Les menaces contre la Tunisie ciblent directement la démocratie naissante. Dans une période d’ouverture de la justice transitionnelle, renouer avec les pratiques des années sombres du régime Ben Ali fragiliserait le processus en cours, objectif direct des terroristes, à savoir l’affaiblissement de l’Etat. Et un Etat faible aura recours à la violence quand un Etat fort s’appuiera sur ces institutions pour dépasser les crises. Il est donc essentiel que la lutte contre le terrorisme ne l’emporte pas sur le respect de l’Etat de droit. Il ne faut pas céder à l’urgence de la situation.

La prévention plus que la répression

Plusieurs solutions peuvent être appliquées en vue de garantir la sécurité des citoyens. Tout d’abord l’amélioration du contrôle aux frontières dont la porosité, maintes fois pointée du doigt, notamment dans plusieurs rapports de l’International Crisis Group, doit être une question gérée au niveau régional (Algérie, Tunisie et Libye) en vue d’endiguer la circulation des armes et des individus dangereux. Privilégier un  règlement politique comme le souhaitent l’Algérie et la Tunisie sur la question libyenne est fondamentale. Le recours à la violence depuis 2011 n’a fait qu’accentuer l’insurrection en Libye et le morcèlement de cet immense territoire entre différents clans. Notons également la corruption d'agents des douanes aux frontitères.

Les djihadistes et les contrebandiers s’étant associés dans certains endroits en Tunisie où l’Etat n’a aucune prise, lutter contre la contrebande permettrait d’enrayer le trafic d’armes qui s’est développé depuis la révolution de 2011. De même que pour le conflit libyen, une solution pacifique pour endiguer l’économie parallèle est à privilégier en instaurant des « zones franches » en vue de ramener la contrebande vers l’économie légale.
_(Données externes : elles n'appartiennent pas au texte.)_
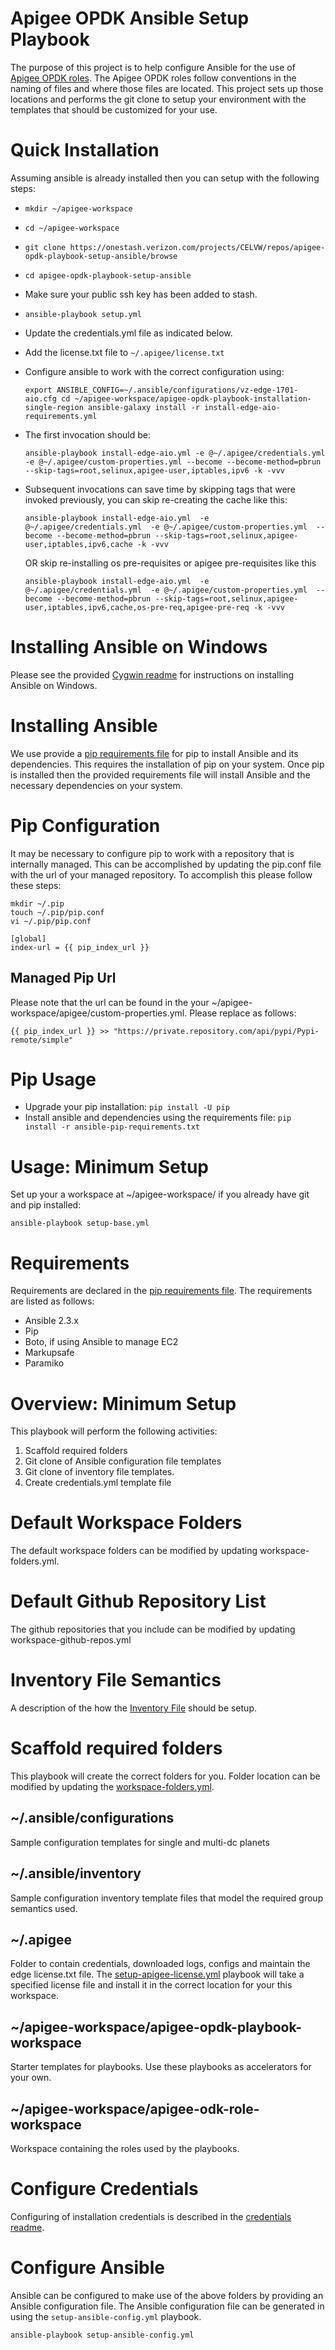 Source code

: # Apigee OPDK Ansible Setup Playbook
The purpose of this project is to help configure Ansible for the use of [Apigee OPDK roles](https://github.com/carlosfrias/apigee-opdk-playbook-samples).
The Apigee OPDK roles follow conventions in the naming of files and where those files are 
located. This project sets up those locations and performs the git clone to setup your 
environment with the templates that should be customized for your use.

# Quick Installation
Assuming ansible is already installed then you can setup with the following steps:

* `mkdir ~/apigee-workspace`
* `cd ~/apigee-workspace`
* `git clone https://onestash.verizon.com/projects/CELVW/repos/apigee-opdk-playbook-setup-ansible/browse`
* `cd apigee-opdk-playbook-setup-ansible`
* Make sure your public ssh key has been added to stash.
* `ansible-playbook setup.yml`
* Update the credentials.yml file as indicated below.
* Add the license.txt file to `~/.apigee/license.txt`
* Configure ansible to work with the correct configuration using:

    `export ANSIBLE_CONFIG=~/.ansible/configurations/vz-edge-1701-aio.cfg
    cd ~/apigee-workspace/apigee-opdk-playbook-installation-single-region
    ansible-galaxy install -r install-edge-aio-requirements.yml`

* The first invocation should be:

    `ansible-playbook install-edge-aio.yml -e @~/.apigee/credentials.yml -e @~/.apigee/custom-properties.yml --become --become-method=pbrun --skip-tags=root,selinux,apigee-user,iptables,ipv6 -k -vvv`

* Subsequent invocations can save time by skipping tags that were invoked previously, you can skip re-creating the cache like this:

    `ansible-playbook install-edge-aio.yml  -e @~/.apigee/credentials.yml  -e @~/.apigee/custom-properties.yml  --become --become-method=pbrun --skip-tags=root,selinux,apigee-user,iptables,ipv6,cache -k -vvv`

    OR skip re-installing os pre-requisites or apigee pre-requisites like this

    `ansible-playbook install-edge-aio.yml  -e @~/.apigee/credentials.yml  -e @~/.apigee/custom-properties.yml  --become --become-method=pbrun --skip-tags=root,selinux,apigee-user,iptables,ipv6,cache,os-pre-req,apigee-pre-req -k -vvv`

# Installing Ansible on Windows
Please see the provided [Cygwin readme](README-CYGWIN.md) for instructions on installing Ansible on Windows.

# Installing Ansible
We use provide a [pip requirements file](ansible-pip-requirements.txt) for pip to install Ansible and its dependencies. This requires the
installation of pip on your system. Once pip is installed then the provided requirements file will
install Ansible and the necessary dependencies on your system.

# Pip Configuration
It may be necessary to configure pip to work with a repository that is internally managed. This can be accomplished by
updating the pip.conf file with the url of your managed repository. To accomplish this please follow these steps:

    mkdir ~/.pip
    touch ~/.pip/pip.conf
    vi ~/.pip/pip.conf

    [global]
    index-url = {{ pip_index_url }}

## Managed Pip Url
Please note that the url can be found in the your ~/apigee-workspace/apigee/custom-properties.yml. Please replace as follows:

    {{ pip_index_url }} >> "https://private.repository.com/api/pypi/Pypi-remote/simple"

# Pip Usage

* Upgrade your pip installation: `pip install -U pip`
* Install ansible and dependencies using the requirements file: `pip install -r ansible-pip-requirements.txt`

# Usage: Minimum Setup
Set up your a workspace at ~/apigee-workspace/ if you already have git and pip installed: 

    ansible-playbook setup-base.yml 
    
# Requirements
Requirements are declared in the [pip requirements file](ansible-pip-requirements.txt). The requirements
are listed as follows:
* Ansible 2.3.x
* Pip
* Boto, if using Ansible to manage EC2
* Markupsafe
* Paramiko

# Overview: Minimum Setup
This playbook will perform the following activities:

1. Scaffold required folders
1. Git clone of Ansible configuration file templates
1. Git clone of inventory file templates.
1. Create credentials.yml template file

# Default Workspace Folders
The default workspace folders can be modified by updating workspace-folders.yml.

# Default Github Repository List
The github repositories that you include can be modified by updating workspace-github-repos.yml

# Inventory File Semantics
A description of the how the [Inventory File](README-INVENTORY-FILE.md) should be setup.

# Scaffold required folders
This playbook will create the correct folders for you. Folder location can be modified by updating the [workspace-folders.yml](workspace-folders.yml).

## ~/.ansible/configurations
Sample configuration templates for single and multi-dc planets

## ~/.ansible/inventory
Sample configuration inventory template files that model the required
 group semantics used.

## ~/.apigee
Folder to contain credentials, downloaded logs, configs and maintain the edge license.txt file.
The [setup-apigee-license.yml](setup-apigee-license.yml) playbook will take a specified license file and
install it in the correct location for your this workspace.

## ~/apigee-workspace/apigee-opdk-playbook-workspace
Starter templates for playbooks. Use these playbooks as accelerators for your own.

## ~/apigee-workspace/apigee-odk-role-workspace
Workspace containing the roles used by the playbooks.

# Configure Credentials
Configuring of installation credentials is described in the [credentials readme](README-credentials.md).

# Configure Ansible
Ansible can be configured to make use of the above folders by providing an Ansible configuration file.
The Ansible configuration file can be generated in using the `setup-ansible-config.yml` playbook.

    ansible-playbook setup-ansible-config.yml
Plus difficile mais tout aussi important est de proposer des perspectives d’avenir aux jeunes, déçus du peu de bénéfices qu’ils ont tiré de la révolution, alors qu’ils ont joué un rôle de premier plan. Redonner de l’espoir aux jeunes doit être une priorité des politiques publiques.

La nature ayant horreur du vide, certains profitent de la détresse des jeunes et leur promettent un passeport pour le paradis s’ils s’engagent dans le djihad en Syrie, convaincus que leur bonheur n’est pas dans cette vie, ni dans leur pays. Pour cela la vigilance est de mise s’agissant du prêche de certains imams auto-proclamés qui agissent en dehors de toute légalité et sans autorisation du Ministère des Cultes. A Sidi Bouzid, entre 2011 et 2014, un véritable bras de fer a été engagé entre les habitants et des individus prêchant un « islam des pauvres » divisant les familles et rejetant toute autorité. Une prise en main par la communauté locale a permis de récupérer les mosquées entre les mains de salafistes radicaux.

La prévention plutôt que la répression, plus difficile est la voie mais plus durables sont les résultats. La jeunesse tunisienne a certes droit à une vie digne, et pour cela il faut l’accompagner.